Exercise aim »
From the first line of the data below, repeat each line exactly until you reach the line with "when $n-m$ is odd."; include that line too.

Entries taken from a collection:

----------------

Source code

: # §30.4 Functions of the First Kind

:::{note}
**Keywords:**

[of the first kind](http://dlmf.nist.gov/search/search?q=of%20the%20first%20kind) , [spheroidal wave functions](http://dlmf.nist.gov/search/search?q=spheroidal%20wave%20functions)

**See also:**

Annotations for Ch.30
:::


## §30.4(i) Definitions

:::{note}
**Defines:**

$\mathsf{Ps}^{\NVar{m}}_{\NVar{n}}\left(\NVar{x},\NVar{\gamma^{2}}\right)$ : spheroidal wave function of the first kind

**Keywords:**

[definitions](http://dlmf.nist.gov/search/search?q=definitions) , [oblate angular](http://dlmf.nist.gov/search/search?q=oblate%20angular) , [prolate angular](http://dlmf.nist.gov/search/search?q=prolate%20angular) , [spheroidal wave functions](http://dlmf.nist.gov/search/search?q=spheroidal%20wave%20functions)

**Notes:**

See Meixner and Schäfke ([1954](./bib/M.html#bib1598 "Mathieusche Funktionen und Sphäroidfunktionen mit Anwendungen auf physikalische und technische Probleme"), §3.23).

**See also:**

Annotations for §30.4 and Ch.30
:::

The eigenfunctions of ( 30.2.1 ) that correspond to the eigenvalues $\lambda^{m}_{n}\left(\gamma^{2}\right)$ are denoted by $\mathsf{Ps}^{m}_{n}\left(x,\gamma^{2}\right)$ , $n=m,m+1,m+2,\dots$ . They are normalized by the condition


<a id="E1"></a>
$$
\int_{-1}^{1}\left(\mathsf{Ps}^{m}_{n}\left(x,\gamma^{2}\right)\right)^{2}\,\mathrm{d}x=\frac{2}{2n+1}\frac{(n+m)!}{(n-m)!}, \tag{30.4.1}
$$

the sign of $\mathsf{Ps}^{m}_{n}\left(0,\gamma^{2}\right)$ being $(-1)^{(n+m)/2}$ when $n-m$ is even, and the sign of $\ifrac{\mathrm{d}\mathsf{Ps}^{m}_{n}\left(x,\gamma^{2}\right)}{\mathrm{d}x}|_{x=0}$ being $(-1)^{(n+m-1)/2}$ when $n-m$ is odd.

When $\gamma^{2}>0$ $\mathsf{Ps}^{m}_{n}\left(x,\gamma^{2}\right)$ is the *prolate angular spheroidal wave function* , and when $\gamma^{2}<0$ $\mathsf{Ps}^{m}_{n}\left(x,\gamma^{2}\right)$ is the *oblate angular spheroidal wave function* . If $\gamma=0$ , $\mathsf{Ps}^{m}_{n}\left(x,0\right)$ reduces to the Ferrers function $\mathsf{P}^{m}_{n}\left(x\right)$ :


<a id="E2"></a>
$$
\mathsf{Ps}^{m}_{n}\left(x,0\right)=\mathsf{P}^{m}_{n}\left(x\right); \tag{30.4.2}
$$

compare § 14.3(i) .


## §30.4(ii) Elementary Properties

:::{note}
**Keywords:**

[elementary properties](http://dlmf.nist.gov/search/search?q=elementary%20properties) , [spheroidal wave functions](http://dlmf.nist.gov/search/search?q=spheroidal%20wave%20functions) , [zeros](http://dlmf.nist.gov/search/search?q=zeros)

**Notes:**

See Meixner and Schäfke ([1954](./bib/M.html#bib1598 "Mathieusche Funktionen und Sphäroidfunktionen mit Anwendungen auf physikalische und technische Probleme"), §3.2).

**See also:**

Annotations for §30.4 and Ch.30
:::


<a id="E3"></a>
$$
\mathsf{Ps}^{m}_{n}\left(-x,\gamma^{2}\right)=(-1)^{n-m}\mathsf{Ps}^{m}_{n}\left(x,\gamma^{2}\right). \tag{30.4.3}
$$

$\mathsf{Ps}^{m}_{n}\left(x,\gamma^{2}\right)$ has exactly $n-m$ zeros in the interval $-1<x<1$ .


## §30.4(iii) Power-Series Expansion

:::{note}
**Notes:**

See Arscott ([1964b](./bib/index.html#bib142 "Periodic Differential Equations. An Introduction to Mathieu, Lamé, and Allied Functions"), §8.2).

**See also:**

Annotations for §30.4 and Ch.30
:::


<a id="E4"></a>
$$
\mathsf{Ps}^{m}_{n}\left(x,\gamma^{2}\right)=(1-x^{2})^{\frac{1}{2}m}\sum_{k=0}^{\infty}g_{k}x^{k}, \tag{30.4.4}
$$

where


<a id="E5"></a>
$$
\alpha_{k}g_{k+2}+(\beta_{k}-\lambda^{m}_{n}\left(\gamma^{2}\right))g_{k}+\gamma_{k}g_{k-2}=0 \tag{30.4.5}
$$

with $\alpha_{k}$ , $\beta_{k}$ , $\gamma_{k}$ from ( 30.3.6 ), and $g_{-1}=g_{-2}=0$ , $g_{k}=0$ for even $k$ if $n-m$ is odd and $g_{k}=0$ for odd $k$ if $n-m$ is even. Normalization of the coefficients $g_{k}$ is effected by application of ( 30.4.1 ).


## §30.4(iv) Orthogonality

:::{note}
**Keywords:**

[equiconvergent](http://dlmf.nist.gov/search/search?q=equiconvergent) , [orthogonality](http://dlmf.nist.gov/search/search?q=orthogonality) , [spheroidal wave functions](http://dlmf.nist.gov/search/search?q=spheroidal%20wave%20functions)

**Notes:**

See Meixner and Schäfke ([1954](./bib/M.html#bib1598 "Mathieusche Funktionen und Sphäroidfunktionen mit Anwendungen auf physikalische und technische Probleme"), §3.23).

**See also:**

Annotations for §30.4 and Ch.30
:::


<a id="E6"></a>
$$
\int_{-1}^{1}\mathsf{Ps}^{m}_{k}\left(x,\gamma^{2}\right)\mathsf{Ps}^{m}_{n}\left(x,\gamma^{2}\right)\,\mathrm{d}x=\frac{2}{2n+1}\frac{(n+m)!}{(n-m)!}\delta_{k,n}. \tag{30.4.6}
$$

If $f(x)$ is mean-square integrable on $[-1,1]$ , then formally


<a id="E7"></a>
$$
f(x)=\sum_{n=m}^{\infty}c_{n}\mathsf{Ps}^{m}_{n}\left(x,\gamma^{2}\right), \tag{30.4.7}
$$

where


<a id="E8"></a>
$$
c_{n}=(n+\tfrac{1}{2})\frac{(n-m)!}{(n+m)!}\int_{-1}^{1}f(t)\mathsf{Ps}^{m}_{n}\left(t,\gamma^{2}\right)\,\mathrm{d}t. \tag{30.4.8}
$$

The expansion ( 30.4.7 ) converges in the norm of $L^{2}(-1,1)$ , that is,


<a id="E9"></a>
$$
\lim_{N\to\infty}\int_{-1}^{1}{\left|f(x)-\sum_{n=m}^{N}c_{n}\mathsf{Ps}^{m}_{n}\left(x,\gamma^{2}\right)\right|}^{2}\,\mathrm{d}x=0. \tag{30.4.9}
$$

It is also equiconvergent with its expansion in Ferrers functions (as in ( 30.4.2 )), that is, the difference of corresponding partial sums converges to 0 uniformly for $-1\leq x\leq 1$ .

----------------

Output for this task »
Source code

: # §30.4 Functions of the First Kind

:::{note}
**Keywords:**

[of the first kind](http://dlmf.nist.gov/search/search?q=of%20the%20first%20kind) , [spheroidal wave functions](http://dlmf.nist.gov/search/search?q=spheroidal%20wave%20functions)

**See also:**

Annotations for Ch.30
:::


## §30.4(i) Definitions

:::{note}
**Defines:**

$\mathsf{Ps}^{\NVar{m}}_{\NVar{n}}\left(\NVar{x},\NVar{\gamma^{2}}\right)$ : spheroidal wave function of the first kind

**Keywords:**

[definitions](http://dlmf.nist.gov/search/search?q=definitions) , [oblate angular](http://dlmf.nist.gov/search/search?q=oblate%20angular) , [prolate angular](http://dlmf.nist.gov/search/search?q=prolate%20angular) , [spheroidal wave functions](http://dlmf.nist.gov/search/search?q=spheroidal%20wave%20functions)

**Notes:**

See Meixner and Schäfke ([1954](./bib/M.html#bib1598 "Mathieusche Funktionen und Sphäroidfunktionen mit Anwendungen auf physikalische und technische Probleme"), §3.23).

**See also:**

Annotations for §30.4 and Ch.30
:::

The eigenfunctions of ( 30.2.1 ) that correspond to the eigenvalues $\lambda^{m}_{n}\left(\gamma^{2}\right)$ are denoted by $\mathsf{Ps}^{m}_{n}\left(x,\gamma^{2}\right)$ , $n=m,m+1,m+2,\dots$ . They are normalized by the condition


<a id="E1"></a>
$$
\int_{-1}^{1}\left(\mathsf{Ps}^{m}_{n}\left(x,\gamma^{2}\right)\right)^{2}\,\mathrm{d}x=\frac{2}{2n+1}\frac{(n+m)!}{(n-m)!}, \tag{30.4.1}
$$

the sign of $\mathsf{Ps}^{m}_{n}\left(0,\gamma^{2}\right)$ being $(-1)^{(n+m)/2}$ when $n-m$ is even, and the sign of $\ifrac{\mathrm{d}\mathsf{Ps}^{m}_{n}\left(x,\gamma^{2}\right)}{\mathrm{d}x}|_{x=0}$ being $(-1)^{(n+m-1)/2}$ when $n-m$ is odd.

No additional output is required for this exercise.